Question

I've read a bunch of tutorials about the proper way to generate a logarithmic distribution of tagcloud weights. Most of them group the tags into steps. This seems somewhat silly to me, so I developed my own algorithm based on what I've read so that it dynamically distributes the tag's count along the logarthmic curve between the threshold and the maximum. Here's the essence of it in python:

from math import log
count = [1, 3, 5, 4, 7, 5, 10, 6]
def logdist(count, threshold=0, maxsize=1.75, minsize=.75):
    countdist = []
    # mincount is either the threshold or the minimum if it's over the threshold
    mincount = threshold<min(count) and min(count) or threshold
    maxcount = max(count)
    spread = maxcount - mincount
    # the slope of the line (rise over run) between (mincount, minsize) and ( maxcount, maxsize)
    delta = (maxsize - minsize) / float(spread)
    for c in count:
        logcount = log(c - (mincount - 1)) * (spread + 1) / log(spread + 1)
        size = delta * logcount - (delta - minsize)
        countdist.append({'count': c, 'size': round(size, 3)})
    return countdist

Basically, without the logarithmic calculation of the individual count, it would generate a straight line between the points, (mincount, minsize) and (maxcount, maxsize).

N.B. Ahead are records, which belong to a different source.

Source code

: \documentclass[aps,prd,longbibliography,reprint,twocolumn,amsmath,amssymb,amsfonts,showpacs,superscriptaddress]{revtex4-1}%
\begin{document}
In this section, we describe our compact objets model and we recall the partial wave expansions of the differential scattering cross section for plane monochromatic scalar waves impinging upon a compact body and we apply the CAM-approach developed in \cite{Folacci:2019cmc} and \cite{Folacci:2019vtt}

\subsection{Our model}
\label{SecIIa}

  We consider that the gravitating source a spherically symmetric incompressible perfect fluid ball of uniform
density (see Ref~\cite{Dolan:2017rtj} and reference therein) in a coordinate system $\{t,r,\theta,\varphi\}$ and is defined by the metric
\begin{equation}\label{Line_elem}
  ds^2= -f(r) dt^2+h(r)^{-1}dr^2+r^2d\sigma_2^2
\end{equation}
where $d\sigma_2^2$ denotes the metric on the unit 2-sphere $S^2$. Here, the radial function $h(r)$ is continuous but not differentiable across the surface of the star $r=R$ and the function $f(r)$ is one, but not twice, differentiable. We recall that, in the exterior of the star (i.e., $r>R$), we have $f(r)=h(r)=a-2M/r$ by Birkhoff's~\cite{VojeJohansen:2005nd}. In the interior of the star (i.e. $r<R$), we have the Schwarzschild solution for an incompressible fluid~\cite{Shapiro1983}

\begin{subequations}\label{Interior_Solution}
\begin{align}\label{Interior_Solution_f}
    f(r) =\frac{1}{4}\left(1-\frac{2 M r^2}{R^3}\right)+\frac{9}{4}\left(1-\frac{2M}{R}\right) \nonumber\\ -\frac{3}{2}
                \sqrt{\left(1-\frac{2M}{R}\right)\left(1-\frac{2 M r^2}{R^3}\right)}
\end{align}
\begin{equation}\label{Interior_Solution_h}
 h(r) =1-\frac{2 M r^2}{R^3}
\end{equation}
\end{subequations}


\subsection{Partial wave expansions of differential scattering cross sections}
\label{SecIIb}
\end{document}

The algorithm does a good approximation of the curve between the two points, but suffers from one drawback. The mincount is a special case, and the logarithm of it produces zero. This means the size of the mincount would be less than minsize. I've tried cooking up numbers to try to solve this special case, but can't seem to get it right. Currently I just treat the mincount as a special case and add "or 1" to the logcount line.

Is there a more correct algorithm to draw a curve between the two points?

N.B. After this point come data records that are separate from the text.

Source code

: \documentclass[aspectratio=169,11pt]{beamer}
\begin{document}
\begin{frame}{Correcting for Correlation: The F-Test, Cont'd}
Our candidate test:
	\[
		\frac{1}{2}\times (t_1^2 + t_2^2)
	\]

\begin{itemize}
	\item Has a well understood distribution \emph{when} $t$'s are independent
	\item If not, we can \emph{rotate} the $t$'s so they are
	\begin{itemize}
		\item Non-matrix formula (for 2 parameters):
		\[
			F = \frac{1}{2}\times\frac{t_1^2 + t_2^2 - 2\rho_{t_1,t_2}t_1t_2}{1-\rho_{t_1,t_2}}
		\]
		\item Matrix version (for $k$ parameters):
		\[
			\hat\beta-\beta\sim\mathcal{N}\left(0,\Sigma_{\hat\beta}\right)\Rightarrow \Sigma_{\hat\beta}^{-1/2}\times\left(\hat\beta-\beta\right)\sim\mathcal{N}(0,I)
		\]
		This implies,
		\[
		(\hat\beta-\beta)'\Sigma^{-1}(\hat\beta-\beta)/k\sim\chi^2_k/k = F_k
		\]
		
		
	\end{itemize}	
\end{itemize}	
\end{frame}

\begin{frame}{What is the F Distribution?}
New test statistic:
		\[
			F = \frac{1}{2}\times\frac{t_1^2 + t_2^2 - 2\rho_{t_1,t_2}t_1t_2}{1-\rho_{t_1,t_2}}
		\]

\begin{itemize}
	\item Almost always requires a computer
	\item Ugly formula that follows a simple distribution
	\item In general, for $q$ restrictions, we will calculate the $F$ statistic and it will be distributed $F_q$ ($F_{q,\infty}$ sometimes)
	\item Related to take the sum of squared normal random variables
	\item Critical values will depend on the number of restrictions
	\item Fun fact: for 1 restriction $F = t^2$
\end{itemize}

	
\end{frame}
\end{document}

Update Mar 3: If I'm not mistaken, I am taking the log of the count and then plugging it into a linear equation. To put the description of the special case in other words, in y=lnx at x=1, y=0. This is what happens at the mincount. But the mincount can't be zero, the tag has not been used 0 times.

Try the code and plug in your own numbers to test. Treating the mincount as a special case is fine by me, I have a feeling it would be easier than whatever the actual solution to this problem is. I just feel like there must be a solution to this and that someone has probably come up with a solution.

UPDATE Apr 6: A simple google search turns up a many of the tutorials I've read, but this is probably the most complete example of stepped tag clouds.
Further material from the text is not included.